Randomized Numerical Linear Algebra for the Sciences
Time and place
12:30–1:30 PM on Monday, March 30th, 2026; Marshak 1128
Tyler Chen (JPMorganChase)
Abstract
Over the past two decades, randomized algorithms have revolutionized the way we solve linear algebra problems numerically, offering both orders-of-magnitude speedups in real-world computation and the best theoretical running times for many core linear-algebra tasks. Now, as the field of randomized numerical linear algebra (RandNLA) matures, there is an increased effort to apply the techniques developed in RandNLA to application areas.

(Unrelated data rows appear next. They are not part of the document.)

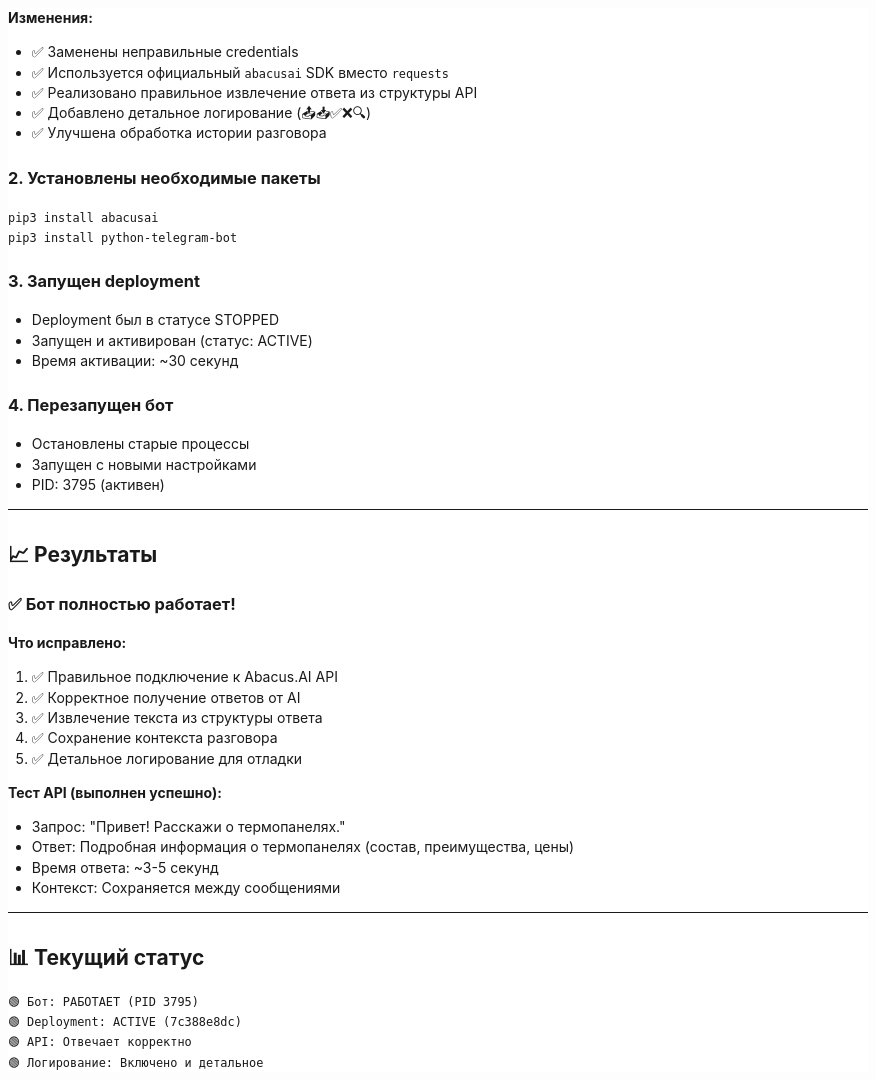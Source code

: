 **Изменения:**
- ✅ Заменены неправильные credentials
- ✅ Используется официальный `abacusai` SDK вместо `requests`
- ✅ Реализовано правильное извлечение ответа из структуры API
- ✅ Добавлено детальное логирование (📤📥✅❌🔍)
- ✅ Улучшена обработка истории разговора

### 2. Установлены необходимые пакеты
```bash
pip3 install abacusai
pip3 install python-telegram-bot
```

### 3. Запущен deployment
- Deployment был в статусе STOPPED
- Запущен и активирован (статус: ACTIVE)
- Время активации: ~30 секунд

### 4. Перезапущен бот
- Остановлены старые процессы
- Запущен с новыми настройками
- PID: 3795 (активен)

---

## 📈 Результаты

### ✅ Бот полностью работает!

**Что исправлено:**
1. ✅ Правильное подключение к Abacus.AI API
2. ✅ Корректное получение ответов от AI
3. ✅ Извлечение текста из структуры ответа
4. ✅ Сохранение контекста разговора
5. ✅ Детальное логирование для отладки

**Тест API (выполнен успешно):**
- Запрос: "Привет! Расскажи о термопанелях."
- Ответ: Подробная информация о термопанелях (состав, преимущества, цены)
- Время ответа: ~3-5 секунд
- Контекст: Сохраняется между сообщениями

---

## 📊 Текущий статус

```
🟢 Бот: РАБОТАЕТ (PID 3795)
🟢 Deployment: ACTIVE (7c388e8dc)
🟢 API: Отвечает корректно
🟢 Логирование: Включено и детальное
```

My research program is broadly aimed at operationalizing RandNLA for widespread use across the sciences. As a case study, I will discuss a recent line of work which aims to use tools from RandNLA, specifically randomized algorithms for matrix approximation, to resolve open theoretical challenges in Operator Learning, a pillar of the emerging field of Scientific Machine Learning. In this talk, I will describe recent work on hierarchical matrix approximation using only black-box access via matrix-vector products (SODA '25). While hierarchical matrices—which capture the structure of many physical operators—are widespread throughout the sciences, we are the first to describe algorithms that provably output a near-optimal hierarchical matrix approximation to an arbitrary matrix in this widespread access model.